# EE 508 HW 1 Part 2: Classification

Your task in this Colab notebook is to fill out the sections that are specified by **TODO** (please search the keyword `TODO` to make sure you do not miss any). 

## Cross Validation, Bias-Variance trade-off, Overfitting

In this section, we will demonstrate data splitting and the validation process in machine learning paradigms. We will use the Iris dataset from the `sklearn` library.

Objective:
- Train a Fully-Connected Network (FCN) for classification.  
- Partition the data using three-fold cross-validation and report the training, validation, and testing accuracy.  
- Train the model using cross-entropy loss and evaluate it with 0/1 loss.  

In [1]:
# import required libraries and dataset
import numpy as np
# load sklearn for ML functions
from sklearn.datasets import load_iris
# load torch dataaset for training NNs
import torch
import torch.nn as nn
import torch.optim as optim
# plotting library
import matplotlib.pyplot as plt
import torch.nn.functional as F

%matplotlib inline
plt.style.use(['ggplot'])

### **TODO 1**: Implement the cross validation function

In this function:
1.  Shuffle the dataset using `np.random.shuffle`.
2.  Create partition indices using `np.linspace`.
3.  Loop through `n_folds`:
    *   Determine indices for `valid` set (from `partitions[i]` to `partitions[i+1]`).
    *   Determine indices for `train` set (the rest).
    *   Store the partitioned arrays `(x_train, y_train, x_valid, y_valid)` in `folds` list.
4.  Return `folds`.

In [2]:
# Skeleton for TODO 1
def cross_validation(x: np.array, y: np.array, n_folds: int=3):
    """
    Splitting the dataset to the given fold
    Parameters:
    - x: Feaures of the dataset, with shape (n_samples, n_features)
    - y: Class label of the dataset, with shape (n_samples,)
    - n_folds: the given number of partitions
    
    Returns:
    - folds (list): List of tuples (x_train, y_train, x_valid, y_valid)
    """
    folds = []
    n = x.shape[0]
    num = np.arange(0, n)
    np.random.shuffle(num)
    # 1. Shuffle indices
    # ... your code here ...
    cut = n // n_folds
    for i in range(n_folds):
        start = i * cut
        end = (i + 1) * cut

        idv = num[start:end]                  
        idt = np.concatenate([num[:start],    
                               num[end:]])

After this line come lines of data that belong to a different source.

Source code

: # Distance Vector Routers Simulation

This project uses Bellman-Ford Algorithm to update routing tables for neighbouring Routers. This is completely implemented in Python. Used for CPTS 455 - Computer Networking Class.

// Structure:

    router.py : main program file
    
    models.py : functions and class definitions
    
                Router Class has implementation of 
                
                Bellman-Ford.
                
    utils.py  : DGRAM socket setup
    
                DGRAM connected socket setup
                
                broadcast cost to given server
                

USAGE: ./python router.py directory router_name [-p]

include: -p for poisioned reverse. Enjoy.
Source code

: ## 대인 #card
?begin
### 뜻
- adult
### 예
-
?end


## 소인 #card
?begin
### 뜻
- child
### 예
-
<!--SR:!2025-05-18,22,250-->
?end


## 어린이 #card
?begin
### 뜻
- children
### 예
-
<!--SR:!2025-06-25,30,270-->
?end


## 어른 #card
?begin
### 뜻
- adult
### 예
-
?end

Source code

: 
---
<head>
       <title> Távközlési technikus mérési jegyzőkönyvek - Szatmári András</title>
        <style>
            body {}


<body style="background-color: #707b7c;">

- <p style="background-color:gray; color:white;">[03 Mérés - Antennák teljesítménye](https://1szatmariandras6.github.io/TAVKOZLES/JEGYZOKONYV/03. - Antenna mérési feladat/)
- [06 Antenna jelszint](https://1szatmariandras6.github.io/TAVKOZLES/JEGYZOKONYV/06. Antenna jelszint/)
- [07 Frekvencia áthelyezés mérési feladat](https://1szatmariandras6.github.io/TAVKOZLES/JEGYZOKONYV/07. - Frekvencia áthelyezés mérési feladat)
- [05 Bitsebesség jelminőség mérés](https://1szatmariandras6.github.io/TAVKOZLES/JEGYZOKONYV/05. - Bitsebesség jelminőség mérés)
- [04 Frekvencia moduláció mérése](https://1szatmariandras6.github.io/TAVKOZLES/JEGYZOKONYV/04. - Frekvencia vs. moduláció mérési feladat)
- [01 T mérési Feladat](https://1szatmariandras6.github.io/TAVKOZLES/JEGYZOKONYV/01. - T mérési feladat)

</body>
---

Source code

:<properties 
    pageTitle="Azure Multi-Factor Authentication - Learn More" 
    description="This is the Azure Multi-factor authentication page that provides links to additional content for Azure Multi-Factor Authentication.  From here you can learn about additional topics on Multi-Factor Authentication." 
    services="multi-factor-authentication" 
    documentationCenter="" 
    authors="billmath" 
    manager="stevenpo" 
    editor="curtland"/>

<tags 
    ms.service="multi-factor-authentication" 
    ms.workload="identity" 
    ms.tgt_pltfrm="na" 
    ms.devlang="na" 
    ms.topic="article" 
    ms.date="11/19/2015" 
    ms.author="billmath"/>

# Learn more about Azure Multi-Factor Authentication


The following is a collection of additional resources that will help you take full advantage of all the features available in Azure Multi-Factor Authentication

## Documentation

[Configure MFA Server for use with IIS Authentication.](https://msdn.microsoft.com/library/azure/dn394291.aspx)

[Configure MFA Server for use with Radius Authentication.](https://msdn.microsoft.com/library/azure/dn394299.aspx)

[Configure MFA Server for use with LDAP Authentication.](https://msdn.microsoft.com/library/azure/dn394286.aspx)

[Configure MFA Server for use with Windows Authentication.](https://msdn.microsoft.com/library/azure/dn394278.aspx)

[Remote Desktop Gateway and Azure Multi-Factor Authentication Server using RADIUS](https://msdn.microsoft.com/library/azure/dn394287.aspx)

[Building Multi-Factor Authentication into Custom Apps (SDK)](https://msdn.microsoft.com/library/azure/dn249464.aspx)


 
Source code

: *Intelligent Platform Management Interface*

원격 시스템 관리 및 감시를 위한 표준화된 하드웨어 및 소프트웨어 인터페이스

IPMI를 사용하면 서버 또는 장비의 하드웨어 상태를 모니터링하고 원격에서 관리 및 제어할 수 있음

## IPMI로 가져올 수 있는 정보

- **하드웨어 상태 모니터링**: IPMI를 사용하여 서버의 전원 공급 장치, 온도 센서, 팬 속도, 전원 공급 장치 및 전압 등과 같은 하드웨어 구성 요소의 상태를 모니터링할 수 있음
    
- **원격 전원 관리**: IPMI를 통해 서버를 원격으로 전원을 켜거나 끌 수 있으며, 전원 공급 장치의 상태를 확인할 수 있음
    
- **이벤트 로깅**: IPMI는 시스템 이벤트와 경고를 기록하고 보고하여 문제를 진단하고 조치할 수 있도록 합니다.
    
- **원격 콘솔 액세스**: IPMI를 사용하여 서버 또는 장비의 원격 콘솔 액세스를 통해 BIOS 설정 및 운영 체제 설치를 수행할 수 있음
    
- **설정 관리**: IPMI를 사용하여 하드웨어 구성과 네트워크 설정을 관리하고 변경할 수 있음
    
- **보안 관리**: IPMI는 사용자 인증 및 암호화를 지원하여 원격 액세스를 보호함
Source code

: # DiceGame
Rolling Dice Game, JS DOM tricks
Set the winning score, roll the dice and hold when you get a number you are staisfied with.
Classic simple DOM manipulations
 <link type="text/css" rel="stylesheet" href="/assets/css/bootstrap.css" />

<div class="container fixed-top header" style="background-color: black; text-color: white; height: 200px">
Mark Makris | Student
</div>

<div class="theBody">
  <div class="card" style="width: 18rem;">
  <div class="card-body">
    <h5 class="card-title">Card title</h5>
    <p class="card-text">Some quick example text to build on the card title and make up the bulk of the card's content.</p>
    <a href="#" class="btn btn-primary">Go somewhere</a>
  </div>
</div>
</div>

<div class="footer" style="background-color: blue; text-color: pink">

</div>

        folds.append((x[idt], y[idt], x[idv], y[idv]))
    

    # 2. Divide indices into n_folds+1 partitions
    # ... your code here ...
    
    # 3. Loop through folds
    # ... your code here ...
    
    return folds

In [3]:
# Skeleton for TODO 1 (continued)
# fixed the random seed
from typing import Any


np.random.seed(42)

# 1. Load Iris dataset
iris = load_iris()
x, y = iris.data, iris.target


# 2. Split into training and validation sets using cross_validation
# three_folds = ...
three_folds = cross_validation(x, y, n_folds= 3)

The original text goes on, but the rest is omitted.